(Beginning of Records for this exercise)
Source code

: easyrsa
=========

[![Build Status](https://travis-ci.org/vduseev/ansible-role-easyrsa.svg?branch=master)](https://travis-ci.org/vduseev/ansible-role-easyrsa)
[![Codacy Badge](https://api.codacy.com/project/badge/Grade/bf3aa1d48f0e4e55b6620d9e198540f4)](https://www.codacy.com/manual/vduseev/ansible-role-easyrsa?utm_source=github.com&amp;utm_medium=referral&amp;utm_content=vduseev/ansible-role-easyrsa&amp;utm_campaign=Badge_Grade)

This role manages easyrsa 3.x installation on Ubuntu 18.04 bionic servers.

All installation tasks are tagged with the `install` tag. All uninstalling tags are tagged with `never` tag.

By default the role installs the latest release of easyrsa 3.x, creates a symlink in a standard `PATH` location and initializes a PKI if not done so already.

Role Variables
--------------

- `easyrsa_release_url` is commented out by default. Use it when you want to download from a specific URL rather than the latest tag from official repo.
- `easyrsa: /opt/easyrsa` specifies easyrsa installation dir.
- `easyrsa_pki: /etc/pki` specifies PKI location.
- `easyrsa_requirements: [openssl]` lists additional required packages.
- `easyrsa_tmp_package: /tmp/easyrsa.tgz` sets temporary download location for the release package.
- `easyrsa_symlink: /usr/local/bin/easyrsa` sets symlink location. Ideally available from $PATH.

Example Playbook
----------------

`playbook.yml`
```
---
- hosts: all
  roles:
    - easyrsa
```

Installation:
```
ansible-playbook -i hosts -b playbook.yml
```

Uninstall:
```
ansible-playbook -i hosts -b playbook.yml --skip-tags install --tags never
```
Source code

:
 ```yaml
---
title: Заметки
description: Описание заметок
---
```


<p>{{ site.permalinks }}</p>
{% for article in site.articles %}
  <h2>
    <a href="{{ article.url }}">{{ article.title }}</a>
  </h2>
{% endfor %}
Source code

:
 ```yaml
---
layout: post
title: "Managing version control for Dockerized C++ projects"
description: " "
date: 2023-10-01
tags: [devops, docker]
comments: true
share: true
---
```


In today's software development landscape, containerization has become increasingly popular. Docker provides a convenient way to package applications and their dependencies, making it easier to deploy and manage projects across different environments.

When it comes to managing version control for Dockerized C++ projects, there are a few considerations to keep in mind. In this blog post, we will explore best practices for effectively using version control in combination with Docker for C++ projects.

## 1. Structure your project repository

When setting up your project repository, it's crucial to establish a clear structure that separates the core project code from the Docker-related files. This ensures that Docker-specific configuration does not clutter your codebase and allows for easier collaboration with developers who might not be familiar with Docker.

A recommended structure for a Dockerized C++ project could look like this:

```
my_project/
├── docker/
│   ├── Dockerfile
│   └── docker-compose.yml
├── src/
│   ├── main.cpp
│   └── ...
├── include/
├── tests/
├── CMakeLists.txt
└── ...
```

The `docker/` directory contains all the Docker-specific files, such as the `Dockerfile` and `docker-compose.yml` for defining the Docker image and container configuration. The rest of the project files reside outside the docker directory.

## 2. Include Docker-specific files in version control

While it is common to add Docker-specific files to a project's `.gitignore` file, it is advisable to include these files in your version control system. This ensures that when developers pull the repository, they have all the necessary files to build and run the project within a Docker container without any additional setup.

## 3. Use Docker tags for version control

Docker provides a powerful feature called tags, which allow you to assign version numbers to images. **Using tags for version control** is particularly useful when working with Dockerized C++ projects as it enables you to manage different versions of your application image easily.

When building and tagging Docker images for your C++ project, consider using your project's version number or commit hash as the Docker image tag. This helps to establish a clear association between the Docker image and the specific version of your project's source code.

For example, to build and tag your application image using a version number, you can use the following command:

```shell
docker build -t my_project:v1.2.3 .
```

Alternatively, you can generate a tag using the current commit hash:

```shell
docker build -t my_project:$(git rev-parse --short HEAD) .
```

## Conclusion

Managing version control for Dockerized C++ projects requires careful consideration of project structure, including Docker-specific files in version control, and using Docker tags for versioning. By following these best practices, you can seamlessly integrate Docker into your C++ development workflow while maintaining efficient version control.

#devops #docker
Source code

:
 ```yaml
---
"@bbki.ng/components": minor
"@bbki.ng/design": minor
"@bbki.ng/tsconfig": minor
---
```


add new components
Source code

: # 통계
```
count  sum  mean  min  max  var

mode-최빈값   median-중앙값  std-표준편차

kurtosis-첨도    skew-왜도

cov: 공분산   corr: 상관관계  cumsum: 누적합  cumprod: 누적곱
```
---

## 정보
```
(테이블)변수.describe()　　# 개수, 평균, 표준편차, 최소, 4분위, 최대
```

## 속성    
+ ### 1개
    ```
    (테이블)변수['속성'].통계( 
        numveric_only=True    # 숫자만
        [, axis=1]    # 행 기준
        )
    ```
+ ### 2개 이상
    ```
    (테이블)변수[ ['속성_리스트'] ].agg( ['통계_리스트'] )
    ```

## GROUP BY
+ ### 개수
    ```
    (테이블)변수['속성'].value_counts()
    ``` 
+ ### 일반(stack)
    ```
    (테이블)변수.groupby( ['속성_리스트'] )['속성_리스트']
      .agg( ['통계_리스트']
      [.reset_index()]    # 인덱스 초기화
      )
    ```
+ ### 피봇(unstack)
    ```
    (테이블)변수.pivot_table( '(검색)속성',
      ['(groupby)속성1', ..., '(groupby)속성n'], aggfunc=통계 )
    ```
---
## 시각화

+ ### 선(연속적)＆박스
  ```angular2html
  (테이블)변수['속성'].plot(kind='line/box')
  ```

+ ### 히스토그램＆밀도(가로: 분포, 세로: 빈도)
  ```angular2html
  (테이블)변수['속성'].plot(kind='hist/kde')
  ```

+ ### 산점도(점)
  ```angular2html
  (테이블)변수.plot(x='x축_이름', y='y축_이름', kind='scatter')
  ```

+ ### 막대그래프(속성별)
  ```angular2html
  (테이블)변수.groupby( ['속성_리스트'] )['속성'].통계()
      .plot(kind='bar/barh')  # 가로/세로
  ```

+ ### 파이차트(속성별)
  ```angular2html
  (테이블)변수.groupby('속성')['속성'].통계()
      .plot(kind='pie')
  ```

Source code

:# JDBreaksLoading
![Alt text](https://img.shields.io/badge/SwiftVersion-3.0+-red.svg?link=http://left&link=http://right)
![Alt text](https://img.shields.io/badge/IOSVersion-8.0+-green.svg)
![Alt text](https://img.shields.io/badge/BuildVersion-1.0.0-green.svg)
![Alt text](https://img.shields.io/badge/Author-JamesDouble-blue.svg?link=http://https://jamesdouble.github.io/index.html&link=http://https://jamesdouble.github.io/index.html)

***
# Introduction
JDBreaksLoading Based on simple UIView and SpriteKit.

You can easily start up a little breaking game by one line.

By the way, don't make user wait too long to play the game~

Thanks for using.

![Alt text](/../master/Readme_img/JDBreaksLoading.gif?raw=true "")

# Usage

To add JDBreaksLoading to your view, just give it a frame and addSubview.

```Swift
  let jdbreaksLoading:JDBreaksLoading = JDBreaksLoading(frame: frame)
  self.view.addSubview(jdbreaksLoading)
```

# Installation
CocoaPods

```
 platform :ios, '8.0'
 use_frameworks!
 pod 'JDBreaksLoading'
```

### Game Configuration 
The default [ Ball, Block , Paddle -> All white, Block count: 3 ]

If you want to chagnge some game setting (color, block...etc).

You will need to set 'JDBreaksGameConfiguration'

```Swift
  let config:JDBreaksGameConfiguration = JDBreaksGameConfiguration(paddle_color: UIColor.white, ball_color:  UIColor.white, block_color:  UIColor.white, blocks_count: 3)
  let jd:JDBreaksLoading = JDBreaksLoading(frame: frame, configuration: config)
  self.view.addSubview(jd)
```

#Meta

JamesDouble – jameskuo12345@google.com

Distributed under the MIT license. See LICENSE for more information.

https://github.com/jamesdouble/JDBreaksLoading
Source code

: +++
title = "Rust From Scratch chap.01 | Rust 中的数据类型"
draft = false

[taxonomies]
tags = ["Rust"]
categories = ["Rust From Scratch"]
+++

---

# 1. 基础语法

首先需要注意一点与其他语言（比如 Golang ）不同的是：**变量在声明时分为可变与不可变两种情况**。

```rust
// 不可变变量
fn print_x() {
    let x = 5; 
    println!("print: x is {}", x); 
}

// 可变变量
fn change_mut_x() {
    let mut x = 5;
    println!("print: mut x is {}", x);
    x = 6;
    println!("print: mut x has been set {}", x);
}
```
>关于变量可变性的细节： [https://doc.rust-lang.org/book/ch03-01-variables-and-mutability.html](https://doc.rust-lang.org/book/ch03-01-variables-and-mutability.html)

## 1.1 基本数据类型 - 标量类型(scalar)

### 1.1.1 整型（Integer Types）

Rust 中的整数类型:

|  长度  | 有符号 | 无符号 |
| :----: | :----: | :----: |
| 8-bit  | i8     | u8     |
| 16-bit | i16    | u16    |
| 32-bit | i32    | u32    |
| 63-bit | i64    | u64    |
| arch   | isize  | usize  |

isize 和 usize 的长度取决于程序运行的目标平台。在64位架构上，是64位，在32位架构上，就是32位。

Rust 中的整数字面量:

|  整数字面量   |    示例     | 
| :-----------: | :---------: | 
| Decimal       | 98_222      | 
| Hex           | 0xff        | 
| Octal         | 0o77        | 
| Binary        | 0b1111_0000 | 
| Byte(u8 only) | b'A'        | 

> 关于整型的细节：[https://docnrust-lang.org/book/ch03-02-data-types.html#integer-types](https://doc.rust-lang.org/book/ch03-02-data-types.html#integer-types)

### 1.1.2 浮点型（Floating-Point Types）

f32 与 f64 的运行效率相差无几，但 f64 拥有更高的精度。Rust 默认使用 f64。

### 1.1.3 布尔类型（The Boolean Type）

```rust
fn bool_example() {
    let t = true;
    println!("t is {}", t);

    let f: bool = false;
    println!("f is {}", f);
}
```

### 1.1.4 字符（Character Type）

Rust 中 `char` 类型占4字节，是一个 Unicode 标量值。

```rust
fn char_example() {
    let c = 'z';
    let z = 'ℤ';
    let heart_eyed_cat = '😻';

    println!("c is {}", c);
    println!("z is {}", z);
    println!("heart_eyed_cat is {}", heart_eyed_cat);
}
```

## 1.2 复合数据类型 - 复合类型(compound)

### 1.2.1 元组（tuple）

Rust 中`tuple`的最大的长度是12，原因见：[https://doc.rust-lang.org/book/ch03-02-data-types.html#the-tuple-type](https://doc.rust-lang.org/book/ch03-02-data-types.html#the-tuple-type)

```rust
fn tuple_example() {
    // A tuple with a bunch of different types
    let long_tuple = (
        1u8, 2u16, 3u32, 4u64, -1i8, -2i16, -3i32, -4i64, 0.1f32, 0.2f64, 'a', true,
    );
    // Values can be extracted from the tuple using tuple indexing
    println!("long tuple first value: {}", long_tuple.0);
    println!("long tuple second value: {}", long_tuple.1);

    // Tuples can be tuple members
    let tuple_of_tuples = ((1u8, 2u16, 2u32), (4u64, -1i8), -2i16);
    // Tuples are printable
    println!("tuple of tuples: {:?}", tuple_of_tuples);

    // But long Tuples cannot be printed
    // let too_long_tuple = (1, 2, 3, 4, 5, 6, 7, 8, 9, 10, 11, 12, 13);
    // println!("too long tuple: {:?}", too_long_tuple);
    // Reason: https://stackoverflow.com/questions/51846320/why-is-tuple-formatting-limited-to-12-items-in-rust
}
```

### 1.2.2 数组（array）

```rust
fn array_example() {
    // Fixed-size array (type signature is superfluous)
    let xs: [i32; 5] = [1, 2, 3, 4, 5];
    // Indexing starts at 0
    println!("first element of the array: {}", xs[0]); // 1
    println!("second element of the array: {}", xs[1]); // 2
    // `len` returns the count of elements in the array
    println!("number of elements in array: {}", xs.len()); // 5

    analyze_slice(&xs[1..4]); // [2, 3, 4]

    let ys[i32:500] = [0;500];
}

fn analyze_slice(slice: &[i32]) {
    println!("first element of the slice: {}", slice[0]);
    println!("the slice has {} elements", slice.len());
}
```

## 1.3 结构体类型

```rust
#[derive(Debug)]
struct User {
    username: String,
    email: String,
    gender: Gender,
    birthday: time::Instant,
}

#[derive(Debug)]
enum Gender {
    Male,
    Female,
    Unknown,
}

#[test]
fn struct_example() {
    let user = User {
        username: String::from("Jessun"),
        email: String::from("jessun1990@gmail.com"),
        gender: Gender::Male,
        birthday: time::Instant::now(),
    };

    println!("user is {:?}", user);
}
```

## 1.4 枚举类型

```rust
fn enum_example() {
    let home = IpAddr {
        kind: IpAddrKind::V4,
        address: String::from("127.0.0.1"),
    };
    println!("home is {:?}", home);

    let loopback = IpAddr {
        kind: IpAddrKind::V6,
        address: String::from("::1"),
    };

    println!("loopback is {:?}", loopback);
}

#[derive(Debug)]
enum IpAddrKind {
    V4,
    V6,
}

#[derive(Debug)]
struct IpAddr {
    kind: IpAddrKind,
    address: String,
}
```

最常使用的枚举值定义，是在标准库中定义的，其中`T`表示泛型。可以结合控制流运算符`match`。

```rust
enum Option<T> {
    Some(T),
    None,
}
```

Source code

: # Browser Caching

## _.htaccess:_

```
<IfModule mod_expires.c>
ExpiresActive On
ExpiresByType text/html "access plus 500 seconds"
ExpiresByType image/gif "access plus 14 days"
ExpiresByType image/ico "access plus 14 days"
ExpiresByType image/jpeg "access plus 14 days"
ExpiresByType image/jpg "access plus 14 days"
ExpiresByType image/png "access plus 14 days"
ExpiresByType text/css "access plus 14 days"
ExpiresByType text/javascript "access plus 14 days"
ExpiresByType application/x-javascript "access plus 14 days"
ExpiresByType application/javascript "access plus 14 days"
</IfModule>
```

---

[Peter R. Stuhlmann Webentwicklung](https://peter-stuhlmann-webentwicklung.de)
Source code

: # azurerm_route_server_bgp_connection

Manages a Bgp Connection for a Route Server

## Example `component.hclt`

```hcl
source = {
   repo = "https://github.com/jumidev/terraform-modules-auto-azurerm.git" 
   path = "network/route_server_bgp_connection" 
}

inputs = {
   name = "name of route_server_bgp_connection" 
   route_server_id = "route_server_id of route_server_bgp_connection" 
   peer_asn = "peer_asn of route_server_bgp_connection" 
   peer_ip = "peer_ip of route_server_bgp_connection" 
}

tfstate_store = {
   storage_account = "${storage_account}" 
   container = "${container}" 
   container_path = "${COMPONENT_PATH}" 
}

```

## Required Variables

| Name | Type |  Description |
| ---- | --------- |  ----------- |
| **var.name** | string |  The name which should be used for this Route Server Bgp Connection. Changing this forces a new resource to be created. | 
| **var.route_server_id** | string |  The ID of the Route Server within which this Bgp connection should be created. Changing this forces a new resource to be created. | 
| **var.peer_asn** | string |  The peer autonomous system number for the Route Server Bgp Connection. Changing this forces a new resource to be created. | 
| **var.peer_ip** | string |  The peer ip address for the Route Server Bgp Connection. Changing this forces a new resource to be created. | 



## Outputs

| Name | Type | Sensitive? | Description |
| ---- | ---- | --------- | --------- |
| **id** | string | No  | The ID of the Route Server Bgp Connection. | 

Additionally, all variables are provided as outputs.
(End of Records for this exercise)
= Task item =
Referring to the material above, set down exactly the lines between the line with "the docker directory." and the line with "## 2. Include", inclusive, and no other lines.

= Result below =
The `docker/` directory contains all the Docker-specific files, such as the `Dockerfile` and `docker-compose.yml` for defining the Docker image and container configuration. The rest of the project files reside outside the docker directory.

## 2. Include Docker-specific files in version control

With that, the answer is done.